This exercise calls for the records to be returned exactly, with images removed.

─── Given information

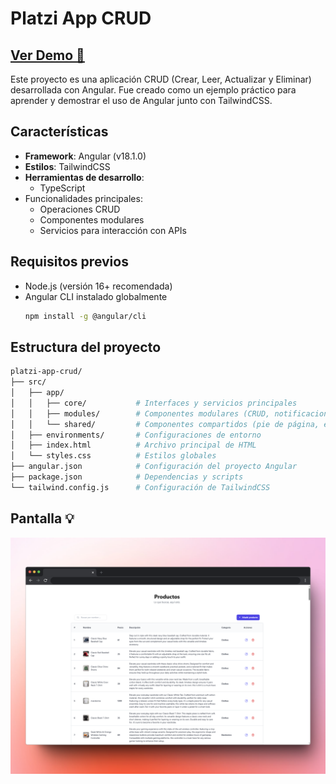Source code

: # Platzi App CRUD
## [Ver Demo 👀](https://portafolio-anthony-avellaneda.netlify.app/)
Este proyecto es una aplicación CRUD (Crear, Leer, Actualizar y Eliminar) desarrollada con Angular. Fue creado como un ejemplo práctico para aprender y demostrar el uso de Angular junto con TailwindCSS.

## Características

- **Framework**: Angular (v18.1.0)
- **Estilos**: TailwindCSS
- **Herramientas de desarrollo**:
  - TypeScript
- Funcionalidades principales:
  - Operaciones CRUD
  - Componentes modulares
  - Servicios para interacción con APIs

## Requisitos previos

- Node.js (versión 16+ recomendada)
- Angular CLI instalado globalmente
  ```bash
  npm install -g @angular/cli
  ```

## Estructura del proyecto
```bash
platzi-app-crud/
├── src/
│   ├── app/
│   │   ├── core/           # Interfaces y servicios principales
│   │   ├── modules/        # Componentes modulares (CRUD, notificaciones, búsqueda, etc.)
│   │   └── shared/         # Componentes compartidos (pie de página, encabezados, etc.)
│   ├── environments/       # Configuraciones de entorno
│   ├── index.html          # Archivo principal de HTML
│   └── styles.css          # Estilos globales
├── angular.json            # Configuración del proyecto Angular
├── package.json            # Dependencias y scripts
└── tailwind.config.js      # Configuración de TailwindCSS
```

## Pantalla 💡
![preview img](./public/assets/mockup.png)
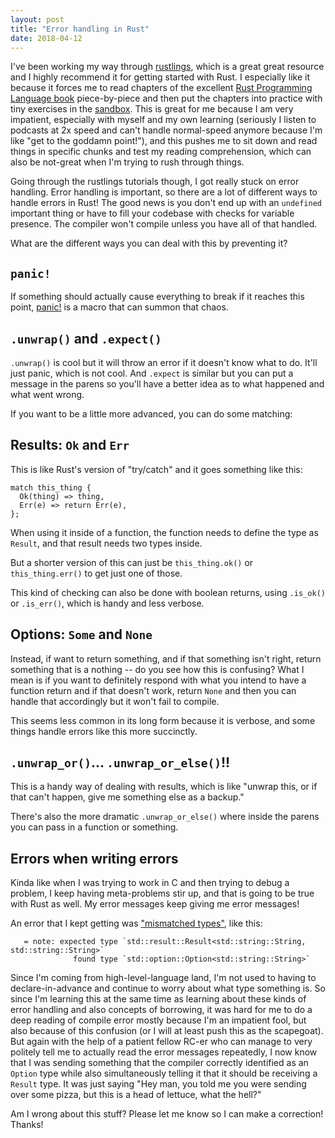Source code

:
 ```yaml
---
layout: post
title: "Error handling in Rust"
date: 2018-04-12
---
```


I've been working my way through [rustlings](https://github.com/carols10cents/rustlings), which is a great great resource and I highly recommend it for getting started with Rust. I especially like it because it forces me to read chapters of the excellent [Rust Programming Language book](https://doc.rust-lang.org/book/second-edition/ch01-00-introduction.html) piece-by-piece and then put the chapters into practice with tiny exercises in the [sandbox](https://play.rust-lang.org/). This is great for me because I am very impatient, especially with myself and my own learning (seriously I listen to podcasts at 2x speed and can't handle normal-speed anymore because I'm like "get to the goddamn point!"), and this pushes me to sit down and read things in specific chunks and test my reading comprehension, which can also be not-great when I'm trying to rush through things.

Going through the rustlings tutorials though, I got really stuck on error handling. Error handling is important, so there are a lot of different ways to handle errors in Rust! The good news is you don't end up with an `undefined` important thing or have to fill your codebase with checks for variable presence. The compiler won't compile unless you have all of that handled.

What are the different ways you can deal with this by preventing it?

## `panic!`

If something should actually cause everything to break if it reaches this point, [panic!](https://doc.rust-lang.org/std/macro.panic.html) is a macro that can summon that chaos.

## `.unwrap()` and `.expect()`

`.unwrap()` is cool but it will throw an error if it doesn't know what to do. It'll just panic, which is not cool. And `.expect` is similar but you can put a message in the parens so you'll have a better idea as to what happened and what went wrong. 

If you want to be a little more advanced, you can do some matching:

## Results: `Ok` and `Err` 

This is like Rust's version of "try/catch" and it goes something like this: 

```
match this_thing {
  Ok(thing) => thing,
  Err(e) => return Err(e),
};
```

When using it inside of a function, the function needs to define the type as `Result`, and that result needs two types inside.

But a shorter version of this can just be `this_thing.ok()` or `this_thing.err()` to get just one of those.

This kind of checking can also be done with boolean returns, using `.is_ok()` or `.is_err()`, which is handy and less verbose.

## Options: `Some` and `None` 

Instead, if want to return something, and if that something isn't right, return something that is a nothing -- do you see how this is confusing? What I mean is if you want to definitely respond with what you intend to have a function return and if that doesn't work, return `None` and then you can handle that accordingly but it won't fail to compile. 

This seems less common in its long form because it is verbose, and some things handle errors like this more succinctly.


## `.unwrap_or()`... `.unwrap_or_else()`!!

This is a handy way of dealing with results, which is like "unwrap this, or if that can't happen, give me something else as a backup."

There's also the more dramatic `.unwrap_or_else()` where inside the parens you can pass in a function or something.

## Errors when writing errors

Kinda like when I was trying to work in C and then trying to debug a problem, I keep having meta-problems stir up, and that is going to be true with Rust as well. My error messages keep giving me error messages! 

An error that I kept getting was ["mismatched types"](https://doc.rust-lang.org/error-index.html#E0308), like this:

```
   = note: expected type `std::result::Result<std::string::String, std::string::String>`
              found type `std::option::Option<std::string::String>`
```

Since I'm coming from high-level-language land, I'm not used to having to declare-in-advance and continue to worry about what type something is. So since I'm learning this at the same time as learning about these kinds of error handling and also concepts of borrowing, it was hard for me to do a deep reading of compile error mostly because I'm an impatient fool, but also because of this confusion (or I will at least push this as the scapegoat). But again with the help of a patient fellow RC-er who can manage to very politely tell me to actually read the error messages repeatedly, I now know that I was sending something that the compiler correctly identified as an `Option` type while also simultaneously telling it that it should be receiving a `Result` type. It was just saying "Hey man, you told me you were sending over some pizza, but this is a head of lettuce, what the hell?"

Am I wrong about this stuff? Please let me know so I can make a correction! Thanks!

──────

**Solution to this exercise**
Source code

: # Platzi App CRUD
## [Ver Demo 👀](https://portafolio-anthony-avellaneda.netlify.app/)
Este proyecto es una aplicación CRUD (Crear, Leer, Actualizar y Eliminar) desarrollada con Angular. Fue creado como un ejemplo práctico para aprender y demostrar el uso de Angular junto con TailwindCSS.

## Características

- **Framework**: Angular (v18.1.0)
- **Estilos**: TailwindCSS
- **Herramientas de desarrollo**:
  - TypeScript
- Funcionalidades principales:
  - Operaciones CRUD
  - Componentes modulares
  - Servicios para interacción con APIs

## Requisitos previos

- Node.js (versión 16+ recomendada)
- Angular CLI instalado globalmente
  ```bash
  npm install -g @angular/cli
  ```

## Estructura del proyecto
```bash
platzi-app-crud/
├── src/
│   ├── app/
│   │   ├── core/           # Interfaces y servicios principales
│   │   ├── modules/        # Componentes modulares (CRUD, notificaciones, búsqueda, etc.)
│   │   └── shared/         # Componentes compartidos (pie de página, encabezados, etc.)
│   ├── environments/       # Configuraciones de entorno
│   ├── index.html          # Archivo principal de HTML
│   └── styles.css          # Estilos globales
├── angular.json            # Configuración del proyecto Angular
├── package.json            # Dependencias y scripts
└── tailwind.config.js      # Configuración de TailwindCSS
```

## Pantalla 💡
![preview img](./public/assets/mockup.png)
Source code

:
 ```yaml
---
layout: post
title: "Error handling in Rust"
date: 2018-04-12
---
```


I've been working my way through [rustlings](https://github.com/carols10cents/rustlings), which is a great great resource and I highly recommend it for getting started with Rust. I especially like it because it forces me to read chapters of the excellent [Rust Programming Language book](https://doc.rust-lang.org/book/second-edition/ch01-00-introduction.html) piece-by-piece and then put the chapters into practice with tiny exercises in the [sandbox](https://play.rust-lang.org/). This is great for me because I am very impatient, especially with myself and my own learning (seriously I listen to podcasts at 2x speed and can't handle normal-speed anymore because I'm like "get to the goddamn point!"), and this pushes me to sit down and read things in specific chunks and test my reading comprehension, which can also be not-great when I'm trying to rush through things.

Going through the rustlings tutorials though, I got really stuck on error handling. Error handling is important, so there are a lot of different ways to handle errors in Rust! The good news is you don't end up with an `undefined` important thing or have to fill your codebase with checks for variable presence. The compiler won't compile unless you have all of that handled.

What are the different ways you can deal with this by preventing it?

## `panic!`

If something should actually cause everything to break if it reaches this point, [panic!](https://doc.rust-lang.org/std/macro.panic.html) is a macro that can summon that chaos.

## `.unwrap()` and `.expect()`

`.unwrap()` is cool but it will throw an error if it doesn't know what to do. It'll just panic, which is not cool. And `.expect` is similar but you can put a message in the parens so you'll have a better idea as to what happened and what went wrong. 

If you want to be a little more advanced, you can do some matching:

## Results: `Ok` and `Err` 

This is like Rust's version of "try/catch" and it goes something like this: 

```
match this_thing {
  Ok(thing) => thing,
  Err(e) => return Err(e),
};
```

When using it inside of a function, the function needs to define the type as `Result`, and that result needs two types inside.

But a shorter version of this can just be `this_thing.ok()` or `this_thing.err()` to get just one of those.

This kind of checking can also be done with boolean returns, using `.is_ok()` or `.is_err()`, which is handy and less verbose.

## Options: `Some` and `None` 

Instead, if want to return something, and if that something isn't right, return something that is a nothing -- do you see how this is confusing? What I mean is if you want to definitely respond with what you intend to have a function return and if that doesn't work, return `None` and then you can handle that accordingly but it won't fail to compile. 

This seems less common in its long form because it is verbose, and some things handle errors like this more succinctly.


## `.unwrap_or()`... `.unwrap_or_else()`!!

This is a handy way of dealing with results, which is like "unwrap this, or if that can't happen, give me something else as a backup."

There's also the more dramatic `.unwrap_or_else()` where inside the parens you can pass in a function or something.

## Errors when writing errors

Kinda like when I was trying to work in C and then trying to debug a problem, I keep having meta-problems stir up, and that is going to be true with Rust as well. My error messages keep giving me error messages! 

An error that I kept getting was ["mismatched types"](https://doc.rust-lang.org/error-index.html#E0308), like this:

```
   = note: expected type `std::result::Result<std::string::String, std::string::String>`
              found type `std::option::Option<std::string::String>`
```

Since I'm coming from high-level-language land, I'm not used to having to declare-in-advance and continue to worry about what type something is. So since I'm learning this at the same time as learning about these kinds of error handling and also concepts of borrowing, it was hard for me to do a deep reading of compile error mostly because I'm an impatient fool, but also because of this confusion (or I will at least push this as the scapegoat). But again with the help of a patient fellow RC-er who can manage to very politely tell me to actually read the error messages repeatedly, I now know that I was sending something that the compiler correctly identified as an `Option` type while also simultaneously telling it that it should be receiving a `Result` type. It was just saying "Hey man, you told me you were sending over some pizza, but this is a head of lettuce, what the hell?"

Am I wrong about this stuff? Please let me know so I can make a correction! Thanks!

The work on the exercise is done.